Para o relator do recurso, ministro Villas Bôas Cueva, a  recusa de venda direta, na hipótese em questão, qualifica- se como prática abusiva, conforme o disposto no artigo 39,  IX, do Código de Defesa do Consumidor (CDC).

“As seguradoras não podem justificar a aludida recusa com  base apenas no passado financeiro do consumidor,  sobretudo se o pagamento for à vista, sendo  recomendável, para o ente segurador, a adoção de  alternativas, como a elevação do valor do prêmio, diante  do aumento do risco, dado que a pessoa com restrição de  crédito é mais propensa a sinistros, ou, ainda, a exclusão de  algumas garantias (cobertura parcial)”, afirmou.

Ação civil pública

O Ministério Público de São Paulo ajuizou ação civil pública  para compelir a seguradora a não recusar a prestação de  serviços relacionada à contratação ou renovação de  seguro a quem se dispuser a realizar pronto pagamento,  ainda que possua restrição financeira.

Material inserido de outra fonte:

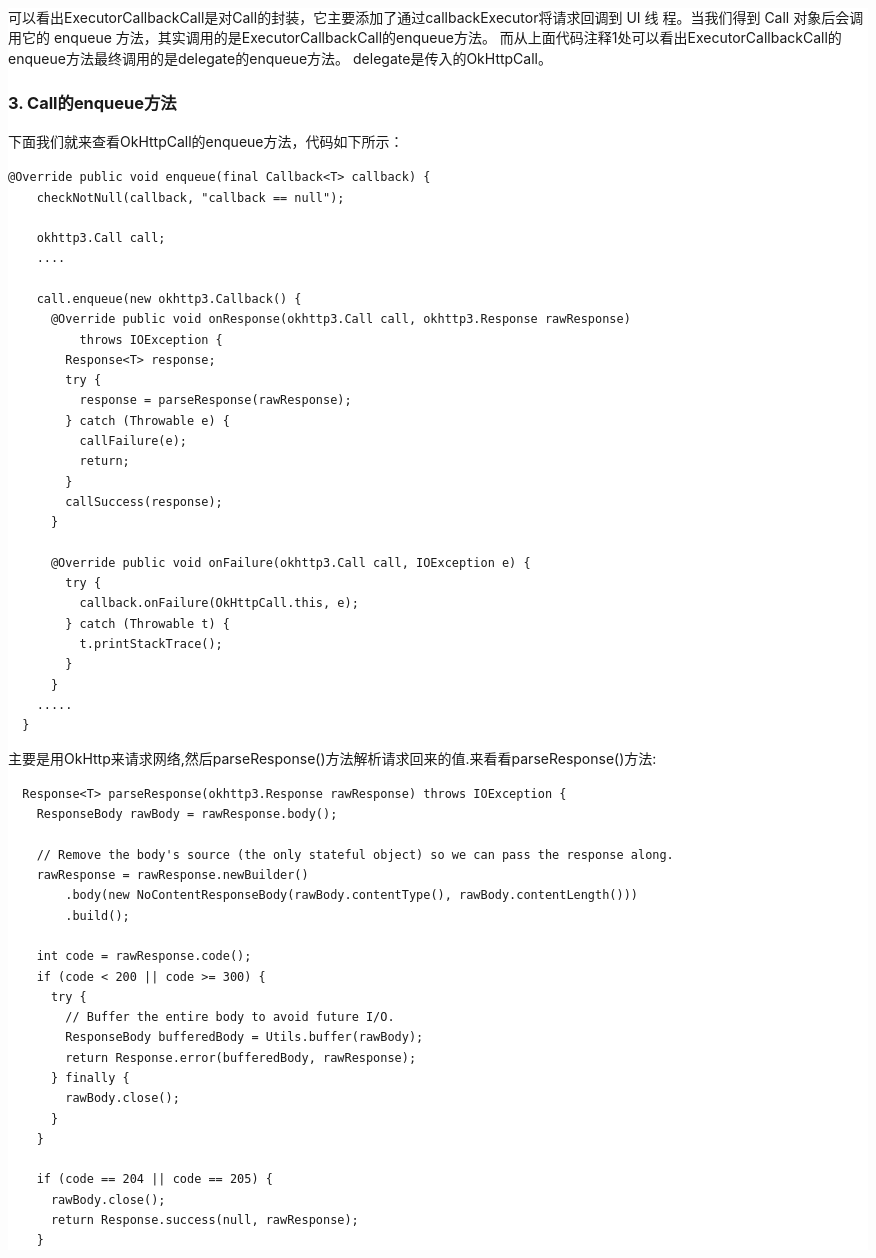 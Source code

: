可以看出ExecutorCallbackCall是对Call的封装，它主要添加了通过callbackExecutor将请求回调到 UI 线
程。当我们得到 Call 对象后会调用它的 enqueue 方法，其实调用的是ExecutorCallbackCall的enqueue方法。
而从上面代码注释1处可以看出ExecutorCallbackCall的enqueue方法最终调用的是delegate的enqueue方法。
delegate是传入的OkHttpCall。

### 3. Call的enqueue方法

下面我们就来查看OkHttpCall的enqueue方法，代码如下所示：

```
@Override public void enqueue(final Callback<T> callback) {
    checkNotNull(callback, "callback == null");

    okhttp3.Call call;
    ....

    call.enqueue(new okhttp3.Callback() {
      @Override public void onResponse(okhttp3.Call call, okhttp3.Response rawResponse)
          throws IOException {
        Response<T> response;
        try {
          response = parseResponse(rawResponse);
        } catch (Throwable e) {
          callFailure(e);
          return;
        }
        callSuccess(response);
      }

      @Override public void onFailure(okhttp3.Call call, IOException e) {
        try {
          callback.onFailure(OkHttpCall.this, e);
        } catch (Throwable t) {
          t.printStackTrace();
        }
      }
    .....
  }
```
主要是用OkHttp来请求网络,然后parseResponse()方法解析请求回来的值.来看看parseResponse()方法:

```
  Response<T> parseResponse(okhttp3.Response rawResponse) throws IOException {
    ResponseBody rawBody = rawResponse.body();

    // Remove the body's source (the only stateful object) so we can pass the response along.
    rawResponse = rawResponse.newBuilder()
        .body(new NoContentResponseBody(rawBody.contentType(), rawBody.contentLength()))
        .build();

    int code = rawResponse.code();
    if (code < 200 || code >= 300) {
      try {
        // Buffer the entire body to avoid future I/O.
        ResponseBody bufferedBody = Utils.buffer(rawBody);
        return Response.error(bufferedBody, rawResponse);
      } finally {
        rawBody.close();
      }
    }

    if (code == 204 || code == 205) {
      rawBody.close();
      return Response.success(null, rawResponse);
    }
```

Para o juízo de primeiro grau, a pretensão subverteria a  lógica do mercado e o princípio da livre iniciativa, pois  incidiria sobre um aspecto essencial do contrato de seguro, que é a análise do risco.

O Tribunal de Justiça de São Paulo (TJSP), por sua vez, reconheceu o caráter abusivo da conduta da operadora  de seguros. Para o TJSP, a anotação do nome do  consumidor em órgãos de restrição de crédito não constitui  justa causa para a recusa da contratação do seguro, em  especial quando se trata de pagamento à vista.

Análise de risco

No recurso especial ao STJ, a Porto Seguro alegou, entre  outros fatores, que a recusa da contratação constitui  exercício regular de direito da seguradora, resultado da  análise do risco.

O ministro Villas Bôas Cueva observou que, de fato, existem situações em que a recusa de venda se justifica e que a  análise do risco pelo ente segurador é de primordial  importância. “Se o pagamento do prêmio for parcelado, a  representar uma venda a crédito, a seguradora pode se  negar a contratar o seguro se o consumidor estiver com  restrição financeira, evitando, assim, os adquirentes de má- fé, incluídos os insolventes ou maus pagadores”, disse.

No entanto, o relator destacou a jurisprudência do STJ para  recomendar a adoção de alternativas, como a elevação  do valor da apólice de seguro ou a exclusão de algumas  garantias diante do aumento do risco que a pessoa com  restrição de crédito pode agregar.

Tutela coletiva

A seguradora também sustentou que o Ministério Público  não possuiria legitimidade ativa nem interesse de agir no  caso, visto que o direito pleiteado não é individual  homogêneo, mas de natureza heterogênea.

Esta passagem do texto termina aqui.